1. Mid Atlantic (48)
2. Pacific Central (38)
3. Pacific South (34)
4. National Capital (14)
5. Florida North Central (10)
Honorable Meows: Northeast Judging Center (8) and Mid-America (8)
With 28 AOS flower awards for Brachy species, the Wellensteins are, by far, the best Brachy breeders of all time. Nick Tannaci, South River Orchids, and Krull-Smith have also produced a notable number of award winners. In recent years, The Orchid Inn is capturing an increasing number of awards.
I broke the data into separate decades, which produced some interesting results. In the 1970s, Nick Tannaci was leading the forefront of Brachy breeding. In the 1980s, three companies, including Paphantics, River Valley, and Rainforest Orchids, created the top shelf of awardable Brachy species. The 1990s were dominated Bob and Lynn Wellenstein. No one came close. During the 2000s, however, Krull-Smith surged ahead with 10 awards. The full results are below.

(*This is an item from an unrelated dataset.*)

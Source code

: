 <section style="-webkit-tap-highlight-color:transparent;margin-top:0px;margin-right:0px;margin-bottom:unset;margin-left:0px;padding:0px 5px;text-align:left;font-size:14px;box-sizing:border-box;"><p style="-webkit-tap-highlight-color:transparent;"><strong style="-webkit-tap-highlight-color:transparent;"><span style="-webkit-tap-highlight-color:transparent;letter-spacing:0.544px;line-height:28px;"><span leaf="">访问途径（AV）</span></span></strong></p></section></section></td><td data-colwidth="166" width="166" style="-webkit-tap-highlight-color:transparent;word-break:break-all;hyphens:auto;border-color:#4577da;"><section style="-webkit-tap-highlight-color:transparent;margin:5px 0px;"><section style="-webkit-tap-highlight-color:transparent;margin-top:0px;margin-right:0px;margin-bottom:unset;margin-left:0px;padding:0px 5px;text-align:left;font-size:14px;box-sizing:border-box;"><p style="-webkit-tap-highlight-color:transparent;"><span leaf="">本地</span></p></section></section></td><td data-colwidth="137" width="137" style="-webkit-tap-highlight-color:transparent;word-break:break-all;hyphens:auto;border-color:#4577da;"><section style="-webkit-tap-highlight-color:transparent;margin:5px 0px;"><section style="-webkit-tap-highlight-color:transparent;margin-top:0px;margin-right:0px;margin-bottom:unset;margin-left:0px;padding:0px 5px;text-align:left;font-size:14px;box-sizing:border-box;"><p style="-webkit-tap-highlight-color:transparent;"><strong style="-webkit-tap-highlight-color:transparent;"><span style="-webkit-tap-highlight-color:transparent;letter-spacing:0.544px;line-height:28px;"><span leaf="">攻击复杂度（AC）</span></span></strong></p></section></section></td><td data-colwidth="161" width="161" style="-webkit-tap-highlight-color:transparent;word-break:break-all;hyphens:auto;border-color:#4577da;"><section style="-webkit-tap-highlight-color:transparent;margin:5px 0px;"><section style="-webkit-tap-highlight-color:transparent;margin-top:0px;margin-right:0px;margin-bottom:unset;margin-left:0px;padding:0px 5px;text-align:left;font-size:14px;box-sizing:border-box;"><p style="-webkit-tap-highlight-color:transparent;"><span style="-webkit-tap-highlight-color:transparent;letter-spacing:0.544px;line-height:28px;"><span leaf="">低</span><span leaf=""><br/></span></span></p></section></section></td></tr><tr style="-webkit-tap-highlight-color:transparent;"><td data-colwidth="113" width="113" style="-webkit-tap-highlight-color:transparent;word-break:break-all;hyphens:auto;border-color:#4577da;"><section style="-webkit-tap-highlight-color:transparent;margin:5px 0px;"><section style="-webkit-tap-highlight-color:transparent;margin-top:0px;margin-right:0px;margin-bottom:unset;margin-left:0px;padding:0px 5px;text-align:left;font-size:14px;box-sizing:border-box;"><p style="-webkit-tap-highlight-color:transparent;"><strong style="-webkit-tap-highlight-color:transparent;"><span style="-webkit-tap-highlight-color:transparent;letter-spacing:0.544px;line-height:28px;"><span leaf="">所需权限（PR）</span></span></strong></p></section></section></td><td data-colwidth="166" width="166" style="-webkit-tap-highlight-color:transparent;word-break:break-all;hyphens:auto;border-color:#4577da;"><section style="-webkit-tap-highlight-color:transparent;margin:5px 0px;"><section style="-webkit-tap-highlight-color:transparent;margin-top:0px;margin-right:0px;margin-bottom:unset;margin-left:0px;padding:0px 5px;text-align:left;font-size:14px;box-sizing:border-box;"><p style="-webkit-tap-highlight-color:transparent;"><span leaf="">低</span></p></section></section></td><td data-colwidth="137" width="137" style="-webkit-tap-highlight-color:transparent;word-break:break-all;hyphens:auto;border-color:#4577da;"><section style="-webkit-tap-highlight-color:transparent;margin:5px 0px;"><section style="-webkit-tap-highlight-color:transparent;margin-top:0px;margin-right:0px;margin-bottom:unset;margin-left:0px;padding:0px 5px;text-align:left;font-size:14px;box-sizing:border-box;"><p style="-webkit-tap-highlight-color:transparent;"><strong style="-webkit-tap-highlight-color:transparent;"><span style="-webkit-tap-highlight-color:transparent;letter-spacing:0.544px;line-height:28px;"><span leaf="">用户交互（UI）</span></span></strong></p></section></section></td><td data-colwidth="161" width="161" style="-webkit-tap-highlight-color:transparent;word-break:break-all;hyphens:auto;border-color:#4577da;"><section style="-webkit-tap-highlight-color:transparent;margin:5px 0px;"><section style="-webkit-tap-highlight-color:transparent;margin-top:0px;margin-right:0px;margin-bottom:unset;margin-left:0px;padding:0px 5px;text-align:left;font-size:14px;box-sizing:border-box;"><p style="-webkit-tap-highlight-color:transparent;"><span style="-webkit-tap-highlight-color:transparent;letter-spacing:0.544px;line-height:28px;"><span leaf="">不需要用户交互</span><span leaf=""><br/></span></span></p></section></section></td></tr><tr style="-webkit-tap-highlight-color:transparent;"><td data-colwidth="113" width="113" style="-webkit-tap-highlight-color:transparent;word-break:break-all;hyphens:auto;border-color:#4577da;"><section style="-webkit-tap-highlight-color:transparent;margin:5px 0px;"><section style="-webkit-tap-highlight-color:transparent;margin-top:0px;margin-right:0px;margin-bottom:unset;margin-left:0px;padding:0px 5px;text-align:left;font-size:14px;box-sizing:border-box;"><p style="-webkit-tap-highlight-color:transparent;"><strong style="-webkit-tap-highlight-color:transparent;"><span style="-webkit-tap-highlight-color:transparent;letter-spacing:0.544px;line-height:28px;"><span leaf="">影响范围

Top Ten All Time Best Brachy Exhibitors
1. Bob & Lynn Wellenstein (28)
2. Nick Tannaci (12)
3. South River Orchids (9)
4. Krull-Smith (7)
5. Rainforest Orchids (6)
6. Marriott Orchids (5)
7. Orchid Thoroughbreds
8. W.W. Wilson
9. William H. Starke and Son
10. G.A. Wright
Honorable Meows: Albert A. Alberts, A&P Orchids, Fort Caroline Orchids, Orchid Inn, Edwin & Donna Wise, Harold E. Walker, The Beall Orchid Company
Brachypetalum Species AOS Awards by Exhibitor Over Time
Nick’s World (1969-1979)
1. Nick Tannaci (7)
2. W. W. Wilson (4)
3. Harold E. Walker (4)
4. The Beall Orchid Company (4)
5. Albert A. Alberts (4)
Honorable Meows: Carl and Imogene Keyes (3) and Fort Caroline Orchids (3)
Age of the Paphanatic South River Rainforest (1980-1989)
1. Paphanatics (8)
2. South River Orchids (7)
3. Rainforest Orchids (5)
4. Bob & Lynn Wellenstein (4)
5. Nick Tannaci (4)
Honorable Meows: Krull-Smith Orchids (3), Limrick Inc. (3), and Marriott Orchids (2)

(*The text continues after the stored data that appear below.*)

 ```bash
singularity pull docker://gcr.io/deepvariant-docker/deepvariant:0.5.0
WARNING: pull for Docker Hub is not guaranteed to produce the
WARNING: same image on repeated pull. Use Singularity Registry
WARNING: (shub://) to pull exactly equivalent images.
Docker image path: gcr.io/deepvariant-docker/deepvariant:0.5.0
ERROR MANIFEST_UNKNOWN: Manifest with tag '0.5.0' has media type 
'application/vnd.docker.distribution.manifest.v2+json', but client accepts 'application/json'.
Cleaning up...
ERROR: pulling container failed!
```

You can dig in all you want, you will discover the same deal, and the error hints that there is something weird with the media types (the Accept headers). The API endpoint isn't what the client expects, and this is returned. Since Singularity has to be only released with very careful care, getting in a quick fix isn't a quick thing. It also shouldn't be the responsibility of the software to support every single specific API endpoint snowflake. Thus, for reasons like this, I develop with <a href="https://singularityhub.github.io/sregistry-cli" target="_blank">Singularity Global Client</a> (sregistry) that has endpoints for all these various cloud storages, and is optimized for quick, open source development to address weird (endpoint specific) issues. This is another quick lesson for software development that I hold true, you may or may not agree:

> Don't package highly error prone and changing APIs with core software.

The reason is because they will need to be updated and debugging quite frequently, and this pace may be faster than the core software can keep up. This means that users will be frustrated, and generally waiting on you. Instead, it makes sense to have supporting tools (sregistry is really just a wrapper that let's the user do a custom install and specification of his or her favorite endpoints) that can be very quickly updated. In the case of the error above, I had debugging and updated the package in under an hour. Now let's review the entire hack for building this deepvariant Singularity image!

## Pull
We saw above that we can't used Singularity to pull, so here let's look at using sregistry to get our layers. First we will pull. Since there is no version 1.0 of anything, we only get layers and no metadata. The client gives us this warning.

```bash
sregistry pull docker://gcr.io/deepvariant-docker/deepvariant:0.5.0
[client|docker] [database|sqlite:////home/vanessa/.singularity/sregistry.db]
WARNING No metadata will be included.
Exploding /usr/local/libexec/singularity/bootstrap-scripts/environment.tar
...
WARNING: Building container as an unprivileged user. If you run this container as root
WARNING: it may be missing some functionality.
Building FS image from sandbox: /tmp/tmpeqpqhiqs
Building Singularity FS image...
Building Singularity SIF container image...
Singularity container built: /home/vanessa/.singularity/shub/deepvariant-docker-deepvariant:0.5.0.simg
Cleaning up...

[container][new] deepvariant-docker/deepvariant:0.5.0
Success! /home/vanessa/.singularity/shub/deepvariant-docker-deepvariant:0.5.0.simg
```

The Wellenstein Era (1990-1999)
1. Bob and Lynn Wellenstein (16)
2. Paphanatics Orchids (4)
3. Breckenridge Orchids (3)
4. Krull-Smith Orchids (3)
5. Marriott Orchids (2)
Honorable Meows: Orchid Inn (2), Woodstream Orchids (2), and Hanajima’s Orchid Co. (2)
The Krull-Smith Era (2000-2010)
1. Krull-Smith Orchids (10)
2. A&P Orchids (3)
3. Jim and Emily Clarkson (3)
4. Orchid Inn (3)
5. Marriott Orchids (3)
Honorable Meows: Stephen and Geraldine Male (2)
Disclaimers: I'm a beleaguered cat in a crazy house full of freaks and frogs. I aimed for accuracy, but I'm sure I made errors. I invite others to double check my work and correct me when I've written something incorrect. Also, my report uses AOS award information to shed light on these amazing plants, but I’m not an orchid judge. I’m only a cat, so there’s only so much I could do between naps. For instance, my reports refrained from computing flower count and flower size. The former seemed unimportant and the latter required too much math. Most AOS awards were given to plants with one or two flowers, so I surmised that a Brachy's flower count is not really a big deal (AOS cultural awards are a totally different story). The AOS records flower size along multiple dimensions, inviting complex mathematical modeling. Should I index flower size by the height of the flower’s dorsal sepal? Should I add the size values together to create a composite score? It gets thorny. Parsing the relationship between flower size and AOS scores could prove to be important, but it’s an undertaking for another time or for another cat.